### ACTION ITEM:
For the entries below, say how many lines hold the word "data", with the number as the only reply.

** RECORD SET follows **

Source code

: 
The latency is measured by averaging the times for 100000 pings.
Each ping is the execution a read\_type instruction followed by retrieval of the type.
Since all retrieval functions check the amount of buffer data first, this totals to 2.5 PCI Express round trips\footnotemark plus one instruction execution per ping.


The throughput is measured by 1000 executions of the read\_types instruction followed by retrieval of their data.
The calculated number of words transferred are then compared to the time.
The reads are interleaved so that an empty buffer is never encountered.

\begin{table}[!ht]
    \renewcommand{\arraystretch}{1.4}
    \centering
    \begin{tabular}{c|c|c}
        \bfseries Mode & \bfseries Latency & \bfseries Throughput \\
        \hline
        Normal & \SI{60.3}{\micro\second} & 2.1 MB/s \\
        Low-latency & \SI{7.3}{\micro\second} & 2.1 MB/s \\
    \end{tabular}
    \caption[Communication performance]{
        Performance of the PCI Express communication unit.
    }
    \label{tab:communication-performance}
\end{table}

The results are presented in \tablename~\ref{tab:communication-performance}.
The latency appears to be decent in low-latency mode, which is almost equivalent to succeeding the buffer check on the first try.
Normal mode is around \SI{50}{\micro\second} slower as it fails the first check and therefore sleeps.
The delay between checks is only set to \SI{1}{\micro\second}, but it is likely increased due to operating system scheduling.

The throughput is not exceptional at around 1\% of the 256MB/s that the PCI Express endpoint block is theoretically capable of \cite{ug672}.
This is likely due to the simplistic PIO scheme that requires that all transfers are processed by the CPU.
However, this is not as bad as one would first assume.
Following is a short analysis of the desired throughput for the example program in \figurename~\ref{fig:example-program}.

** End of RECORD SET **
** RECORD SET follows **

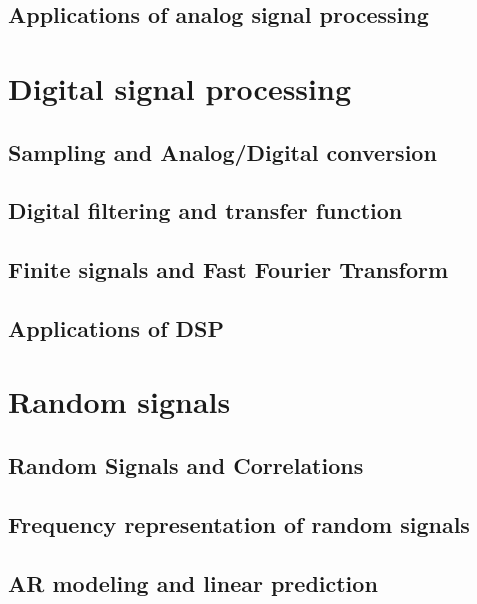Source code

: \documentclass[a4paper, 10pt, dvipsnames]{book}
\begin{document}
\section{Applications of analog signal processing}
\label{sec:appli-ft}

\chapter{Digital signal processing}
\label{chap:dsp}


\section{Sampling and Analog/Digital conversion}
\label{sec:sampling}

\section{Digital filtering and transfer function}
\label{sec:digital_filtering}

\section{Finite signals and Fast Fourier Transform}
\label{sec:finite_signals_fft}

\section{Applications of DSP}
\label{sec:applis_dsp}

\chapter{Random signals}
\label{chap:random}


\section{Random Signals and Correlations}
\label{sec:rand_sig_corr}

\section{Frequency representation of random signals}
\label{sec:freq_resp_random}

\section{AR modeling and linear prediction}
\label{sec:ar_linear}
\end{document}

** End of RECORD SET **

### FINISHED EXERCISE:
2